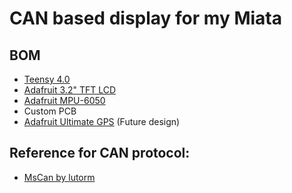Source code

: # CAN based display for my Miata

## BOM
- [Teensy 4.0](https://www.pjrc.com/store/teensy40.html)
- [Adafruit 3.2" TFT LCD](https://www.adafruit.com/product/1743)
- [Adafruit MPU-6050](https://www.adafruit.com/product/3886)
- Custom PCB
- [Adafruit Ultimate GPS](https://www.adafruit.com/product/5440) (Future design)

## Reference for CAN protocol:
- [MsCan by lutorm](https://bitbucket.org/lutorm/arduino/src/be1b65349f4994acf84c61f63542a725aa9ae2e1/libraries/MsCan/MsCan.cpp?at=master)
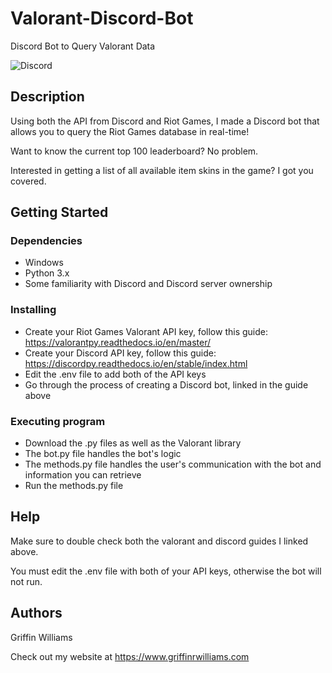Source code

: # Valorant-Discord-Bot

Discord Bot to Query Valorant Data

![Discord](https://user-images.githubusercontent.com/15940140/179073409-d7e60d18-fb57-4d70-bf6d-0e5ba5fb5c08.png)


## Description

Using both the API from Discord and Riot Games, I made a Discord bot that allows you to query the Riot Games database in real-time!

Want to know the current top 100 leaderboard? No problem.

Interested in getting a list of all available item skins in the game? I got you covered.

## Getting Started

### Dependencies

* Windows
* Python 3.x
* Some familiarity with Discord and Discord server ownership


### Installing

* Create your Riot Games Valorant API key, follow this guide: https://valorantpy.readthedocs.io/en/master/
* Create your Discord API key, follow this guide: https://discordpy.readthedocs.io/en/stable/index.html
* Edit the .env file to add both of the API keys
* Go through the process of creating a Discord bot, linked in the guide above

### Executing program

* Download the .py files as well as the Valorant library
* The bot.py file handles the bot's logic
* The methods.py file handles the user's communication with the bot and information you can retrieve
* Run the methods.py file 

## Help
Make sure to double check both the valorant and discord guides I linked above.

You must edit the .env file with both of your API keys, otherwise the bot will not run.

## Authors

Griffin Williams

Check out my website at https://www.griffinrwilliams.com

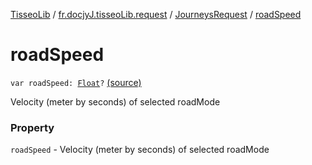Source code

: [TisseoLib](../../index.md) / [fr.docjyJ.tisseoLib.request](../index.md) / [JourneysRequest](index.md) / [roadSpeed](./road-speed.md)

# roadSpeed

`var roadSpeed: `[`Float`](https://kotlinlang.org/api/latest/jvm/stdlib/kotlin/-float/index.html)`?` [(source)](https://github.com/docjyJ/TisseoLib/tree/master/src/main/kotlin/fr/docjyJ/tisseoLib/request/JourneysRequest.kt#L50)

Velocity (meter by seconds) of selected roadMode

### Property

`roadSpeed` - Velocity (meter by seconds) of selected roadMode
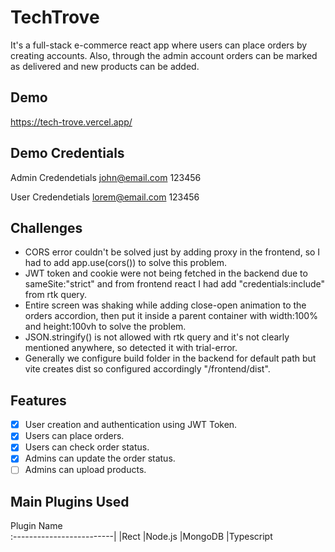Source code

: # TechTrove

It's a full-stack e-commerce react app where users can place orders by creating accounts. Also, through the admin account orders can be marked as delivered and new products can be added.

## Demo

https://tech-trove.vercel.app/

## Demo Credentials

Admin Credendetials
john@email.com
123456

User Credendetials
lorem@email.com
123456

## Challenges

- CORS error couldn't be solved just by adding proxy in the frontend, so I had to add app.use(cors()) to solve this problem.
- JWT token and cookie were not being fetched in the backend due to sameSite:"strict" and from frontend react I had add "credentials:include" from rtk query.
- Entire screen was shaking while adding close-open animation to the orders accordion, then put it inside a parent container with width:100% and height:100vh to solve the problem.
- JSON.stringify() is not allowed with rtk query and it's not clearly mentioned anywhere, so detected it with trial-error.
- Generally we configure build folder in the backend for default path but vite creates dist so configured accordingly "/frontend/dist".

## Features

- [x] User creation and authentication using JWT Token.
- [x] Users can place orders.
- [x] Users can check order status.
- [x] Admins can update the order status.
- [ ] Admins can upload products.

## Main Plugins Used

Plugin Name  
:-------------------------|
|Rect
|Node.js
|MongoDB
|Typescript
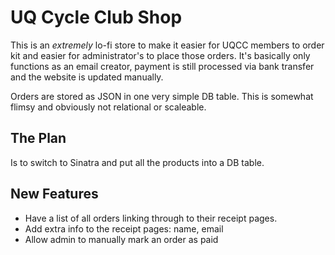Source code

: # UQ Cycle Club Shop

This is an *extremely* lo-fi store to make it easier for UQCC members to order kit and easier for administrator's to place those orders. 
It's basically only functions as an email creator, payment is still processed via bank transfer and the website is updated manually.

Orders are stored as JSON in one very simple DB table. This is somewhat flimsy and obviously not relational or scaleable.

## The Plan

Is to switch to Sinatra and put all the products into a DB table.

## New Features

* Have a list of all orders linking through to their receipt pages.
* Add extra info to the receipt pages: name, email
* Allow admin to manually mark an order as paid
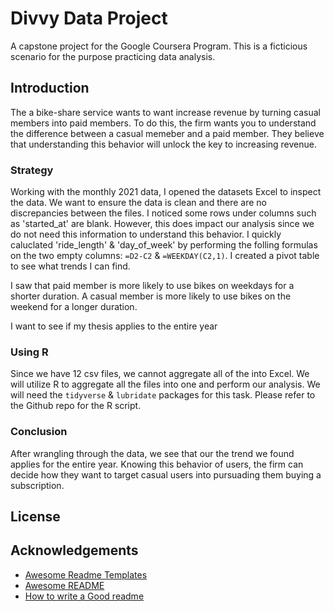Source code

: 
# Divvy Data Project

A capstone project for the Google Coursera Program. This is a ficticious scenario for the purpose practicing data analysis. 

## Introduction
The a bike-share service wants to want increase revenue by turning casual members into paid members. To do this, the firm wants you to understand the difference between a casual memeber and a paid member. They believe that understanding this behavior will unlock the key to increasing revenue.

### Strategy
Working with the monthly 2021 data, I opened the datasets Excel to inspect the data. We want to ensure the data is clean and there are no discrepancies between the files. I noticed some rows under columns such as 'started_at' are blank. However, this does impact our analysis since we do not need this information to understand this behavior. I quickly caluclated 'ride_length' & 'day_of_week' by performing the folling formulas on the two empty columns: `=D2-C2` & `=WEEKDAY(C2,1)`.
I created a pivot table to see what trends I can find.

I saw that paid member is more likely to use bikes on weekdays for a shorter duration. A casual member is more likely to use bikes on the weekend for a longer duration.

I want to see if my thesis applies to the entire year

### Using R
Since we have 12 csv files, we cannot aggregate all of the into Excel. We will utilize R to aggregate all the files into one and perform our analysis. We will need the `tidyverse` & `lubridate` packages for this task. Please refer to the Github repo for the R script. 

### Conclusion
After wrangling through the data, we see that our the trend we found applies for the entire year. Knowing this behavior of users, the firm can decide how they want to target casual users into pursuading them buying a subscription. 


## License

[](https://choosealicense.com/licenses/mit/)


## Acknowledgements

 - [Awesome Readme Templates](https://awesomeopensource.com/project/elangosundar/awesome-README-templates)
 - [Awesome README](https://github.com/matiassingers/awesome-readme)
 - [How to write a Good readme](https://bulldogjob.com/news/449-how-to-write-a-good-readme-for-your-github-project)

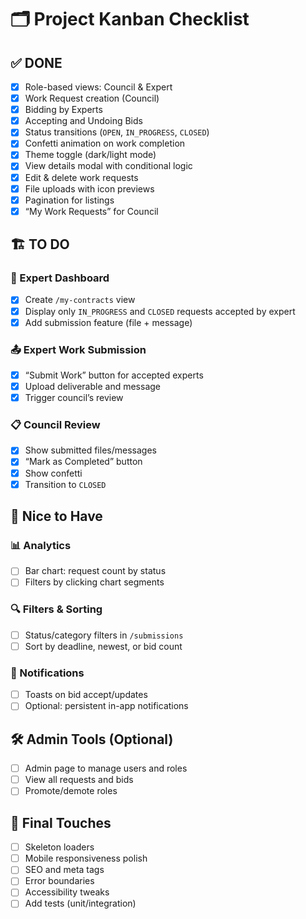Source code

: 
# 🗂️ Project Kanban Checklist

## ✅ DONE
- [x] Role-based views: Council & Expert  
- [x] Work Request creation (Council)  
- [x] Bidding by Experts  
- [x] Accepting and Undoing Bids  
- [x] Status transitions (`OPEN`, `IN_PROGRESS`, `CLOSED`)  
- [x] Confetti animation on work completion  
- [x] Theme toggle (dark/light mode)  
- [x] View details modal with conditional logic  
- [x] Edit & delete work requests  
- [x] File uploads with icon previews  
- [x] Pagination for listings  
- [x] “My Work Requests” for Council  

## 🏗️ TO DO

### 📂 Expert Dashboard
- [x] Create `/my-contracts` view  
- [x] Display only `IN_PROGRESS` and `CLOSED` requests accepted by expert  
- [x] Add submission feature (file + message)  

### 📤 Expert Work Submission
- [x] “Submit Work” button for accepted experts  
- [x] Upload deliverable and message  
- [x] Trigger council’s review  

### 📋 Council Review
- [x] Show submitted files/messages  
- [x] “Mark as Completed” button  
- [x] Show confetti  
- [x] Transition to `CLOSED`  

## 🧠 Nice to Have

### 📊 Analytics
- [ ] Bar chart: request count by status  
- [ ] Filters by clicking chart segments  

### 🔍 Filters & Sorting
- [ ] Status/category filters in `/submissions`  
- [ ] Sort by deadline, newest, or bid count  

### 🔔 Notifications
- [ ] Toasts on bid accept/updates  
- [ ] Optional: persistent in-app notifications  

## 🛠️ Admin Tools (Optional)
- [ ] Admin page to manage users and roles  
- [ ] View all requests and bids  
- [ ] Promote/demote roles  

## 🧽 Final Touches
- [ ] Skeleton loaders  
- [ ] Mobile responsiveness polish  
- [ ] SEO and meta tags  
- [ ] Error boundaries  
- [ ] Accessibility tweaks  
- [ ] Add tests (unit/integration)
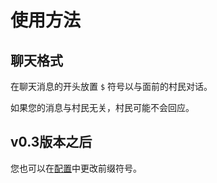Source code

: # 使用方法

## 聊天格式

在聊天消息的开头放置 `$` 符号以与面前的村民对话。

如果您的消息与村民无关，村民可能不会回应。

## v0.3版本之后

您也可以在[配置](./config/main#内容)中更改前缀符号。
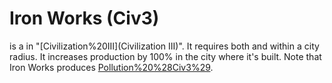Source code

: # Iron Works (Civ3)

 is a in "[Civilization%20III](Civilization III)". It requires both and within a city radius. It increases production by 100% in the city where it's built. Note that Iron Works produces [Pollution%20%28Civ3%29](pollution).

* * * * *

__What is being asked__. Using the listing, collect all lines in which the string "tisseoLib" is found.

__Problem solution__.
: [TisseoLib](../../index.md) / [fr.docjyJ.tisseoLib.request](../index.md) / [JourneysRequest](index.md) / [roadSpeed](./road-speed.md)
`var roadSpeed: `[`Float`](https://kotlinlang.org/api/latest/jvm/stdlib/kotlin/-float/index.html)`?` [(source)](https://github.com/docjyJ/TisseoLib/tree/master/src/main/kotlin/fr/docjyJ/tisseoLib/request/JourneysRequest.kt#L50)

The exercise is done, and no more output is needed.